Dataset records
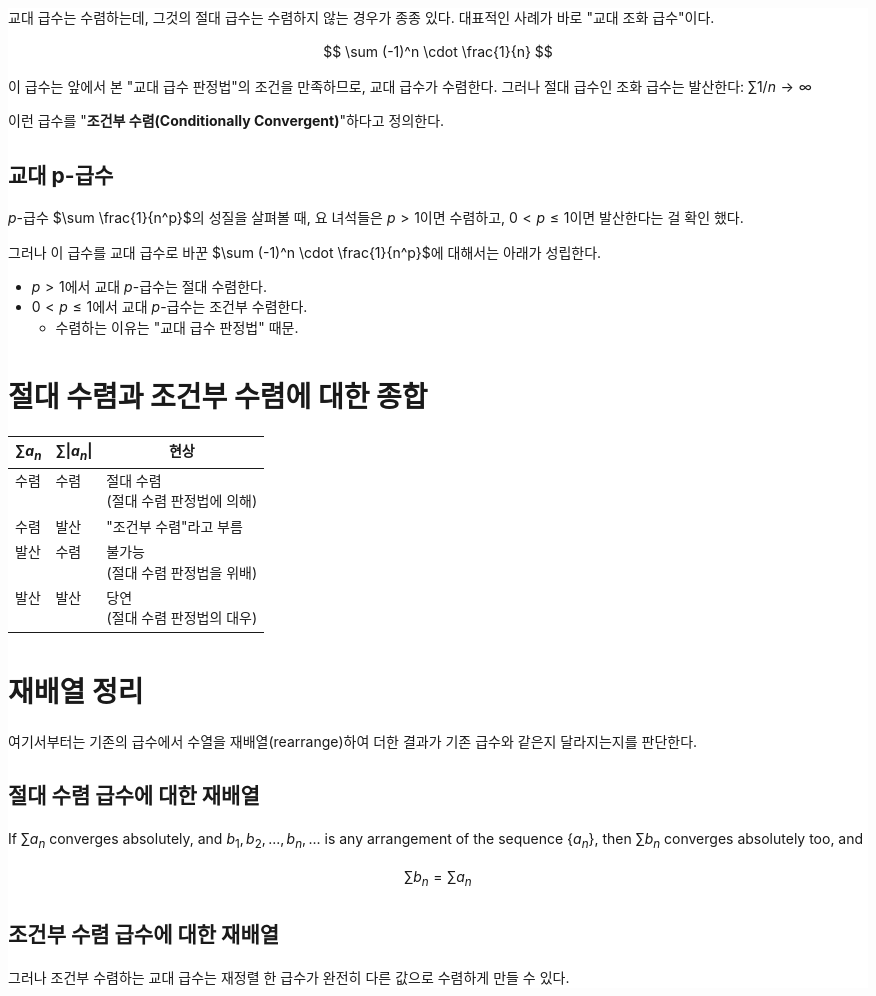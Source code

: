 교대 급수는 수렴하는데, 그것의 절대 급수는 수렴하지 않는 경우가 종종 있다. 대표적인 사례가 바로 "교대 조화 급수"이다.

$$
\sum (-1)^n \cdot \frac{1}{n}
$$

이 급수는 앞에서 본 "교대 급수 판정법"의 조건을 만족하므로, 교대 급수가 수렴한다. 그러나 절대 급수인 조화 급수는 발산한다: $\sum 1/n \rightarrow \infty$

이런 급수를 "**조건부 수렴(Conditionally Convergent)**"하다고 정의한다.

## 교대 p-급수

$p$-급수 $\sum \frac{1}{n^p}$의 성질을 살펴볼 때, 요 녀석들은 $p > 1$이면 수렴하고, $0 < p \le 1$이면 발산한다는 걸 확인 했다.

그러나 이 급수를 교대 급수로 바꾼 $\sum (-1)^n \cdot \frac{1}{n^p}$에 대해서는 아래가 성립한다.

- $p > 1$에서 교대 $p$-급수는 절대 수렴한다.
- $0 < p \le 1$에서 교대 $p$-급수는 조건부 수렴한다.
  - 수렴하는 이유는 "교대 급수 판정법" 때문.

# 절대 수렴과 조건부 수렴에 대한 종합

| $\sum a_n$ | $\sum \| a_n \|$  | 현상 |
|---|---|---|
| 수렴 | 수렴 | 절대 수렴<br/>(절대 수렴 판정법에 의해) |
| 수렴 | 발산 | "조건부 수렴"라고 부름 |
| 발산 | 수렴 | 불가능<br/>(절대 수렴 판정법을 위배) |
| 발산 | 발산 | 당연<br/>(절대 수렴 판정법의 대우) |

# 재배열 정리

여기서부터는 기존의 급수에서 수열을 재배열(rearrange)하여 더한 결과가 기존 급수와 같은지 달라지는지를 판단한다.

## 절대 수렴 급수에 대한 재배열

<div class="theorem" markdown="1">

If $\sum a_n$ converges absolutely, and $b_1, b_2, ..., b_n, ...$ is any arrangement of the sequence $\{ a_n \}$, then $\sum b_n$ converges absolutely too, and

$$
\sum b_n = \sum a_n
$$

</div>

## 조건부 수렴 급수에 대한 재배열

그러나 조건부 수렴하는 교대 급수는 재정렬 한 급수가 완전히 다른 값으로 수렴하게 만들 수 있다.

Prompt
Begin with the line that contains "If $\sum a_n$" and print each line exactly until the data ends, including the last line.

Response box
If $\sum a_n$ converges absolutely, and $b_1, b_2, ..., b_n, ...$ is any arrangement of the sequence $\{ a_n \}$, then $\sum b_n$ converges absolutely too, and

$$
\sum b_n = \sum a_n
$$

</div>

## 조건부 수렴 급수에 대한 재배열

그러나 조건부 수렴하는 교대 급수는 재정렬 한 급수가 완전히 다른 값으로 수렴하게 만들 수 있다.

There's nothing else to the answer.